> _Directions_: Once you find the line containing "These findings raise", please retype it and every line after it to the end of the entries, exactly and with nothing added.

(Records contained in a dataset)
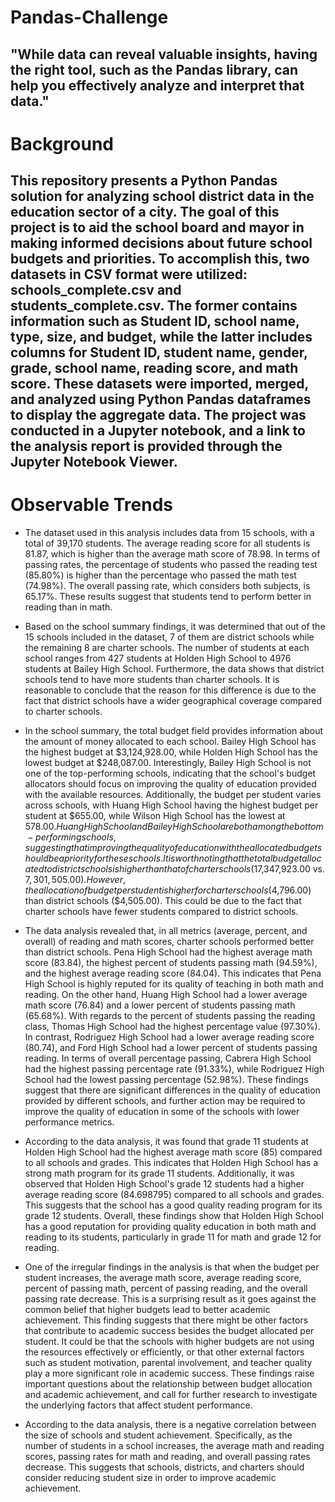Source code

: # Pandas-Challenge
 ## "While data can reveal valuable insights, having the right tool, such as the Pandas library, can help you effectively analyze and interpret that data."
 # Background
 ## This repository presents a Python Pandas solution for analyzing school district data in the education sector of a city. The goal of this project is to aid the school board and mayor in making informed decisions about future school budgets and priorities. To accomplish this, two datasets in CSV format were utilized: schools_complete.csv and students_complete.csv. The former contains information such as Student ID, school name, type, size, and budget, while the latter includes columns for Student ID, student name, gender, grade, school name, reading score, and math score. These datasets were imported, merged, and analyzed using Python Pandas dataframes to display the aggregate data. The project was conducted in a Jupyter notebook, and a link to the analysis report is provided through the Jupyter Notebook Viewer.
 # Observable Trends
* The dataset used in this analysis includes data from 15 schools, with a total of 39,170 students. The average reading score for all students is 81.87, which is higher than the average math score of 78.98. In terms of passing rates, the percentage of students who passed the reading test (85.80%) is higher than the percentage who passed the math test (74.98%). The overall passing rate, which considers both subjects, is 65.17%. These results suggest that students tend to perform better in reading than in math.
* Based on the school summary findings, it was determined that out of the 15 schools included in the dataset, 7 of them are district schools while the remaining 8 are charter schools. The number of students at each school ranges from 427 students at Holden High School to 4976 students at Bailey High School. Furthermore, the data shows that district schools tend to have more students than charter schools. It is reasonable to conclude that the reason for this difference is due to the fact that district schools have a wider geographical coverage compared to charter schools.
* In the school summary, the total budget field provides information about the amount of money allocated to each school. Bailey High School has the highest budget at $3,124,928.00, while Holden High School has the lowest budget at $248,087.00. Interestingly, Bailey High School is not one of the top-performing schools, indicating that the school's budget allocators should focus on improving the quality of education provided with the available resources. Additionally, the budget per student varies across schools, with Huang High School having the highest budget per student at $655.00, while Wilson High School has the lowest at $578.00. Huang High School and Bailey High School are both among the bottom-performing schools, suggesting that improving the quality of education with the allocated budget should be a priority for these schools.
It is worth noting that the total budget allocated to district schools is higher than that of charter schools ($17,347,923.00 vs. $7,301,505.00). However, the allocation of budget per student is higher for charter schools ($4,796.00) than district schools ($4,505.00). This could be due to the fact that charter schools have fewer students compared to district schools.

* The data analysis revealed that, in all metrics (average, percent, and overall) of reading and math scores, charter schools performed better than district schools. Pena High School had the highest average math score (83.84), the highest percent of students passing math (94.59%), and the highest average reading score (84.04). This indicates that Pena High School is highly reputed for its quality of teaching in both math and reading.
On the other hand, Huang High School had a lower average math score (76.84) and a lower percent of students passing math (65.68%). With regards to the percent of students passing the reading class, Thomas High School had the highest percentage value (97.30%). In contrast, Rodriguez High School had a lower average reading score (80.74), and Ford High School had a lower percent of students passing reading.
In terms of overall percentage passing, Cabrera High School had the highest passing percentage rate (91.33%), while Rodriguez High School had the lowest passing percentage (52.98%). These findings suggest that there are significant differences in the quality of education provided by different schools, and further action may be required to improve the quality of education in some of the schools with lower performance metrics.

* According to the data analysis, it was found that grade 11 students at Holden High School had the highest average math score (85) compared to all schools and grades. This indicates that Holden High School has a strong math program for its grade 11 students.
Additionally, it was observed that Holden High School's grade 12 students had a higher average reading score (84.698795) compared to all schools and grades. This suggests that the school has a good quality reading program for its grade 12 students.
Overall, these findings show that Holden High School has a good reputation for providing quality education in both math and reading to its students, particularly in grade 11 for math and grade 12 for reading.

* One of the irregular findings in the analysis is that when the budget per student increases, the average math score, average reading score, percent of passing math, percent of passing reading, and the overall passing rate decrease. This is a surprising result as it goes against the common belief that higher budgets lead to better academic achievement.
This finding suggests that there might be other factors that contribute to academic success besides the budget allocated per student. It could be that the schools with higher budgets are not using the resources effectively or efficiently, or that other external factors such as student motivation, parental involvement, and teacher quality play a more significant role in academic success.
These findings raise important questions about the relationship between budget allocation and academic achievement, and call for further research to investigate the underlying factors that affect student performance.
* According to the data analysis, there is a negative correlation between the size of schools and student achievement. Specifically, as the number of students in a school increases, the average math and reading scores, passing rates for math and reading, and overall passing rates decrease. This suggests that schools, districts, and charters should consider reducing student size in order to improve academic achievement.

> _Output below_:
These findings raise important questions about the relationship between budget allocation and academic achievement, and call for further research to investigate the underlying factors that affect student performance.
* According to the data analysis, there is a negative correlation between the size of schools and student achievement. Specifically, as the number of students in a school increases, the average math and reading scores, passing rates for math and reading, and overall passing rates decrease. This suggests that schools, districts, and charters should consider reducing student size in order to improve academic achievement.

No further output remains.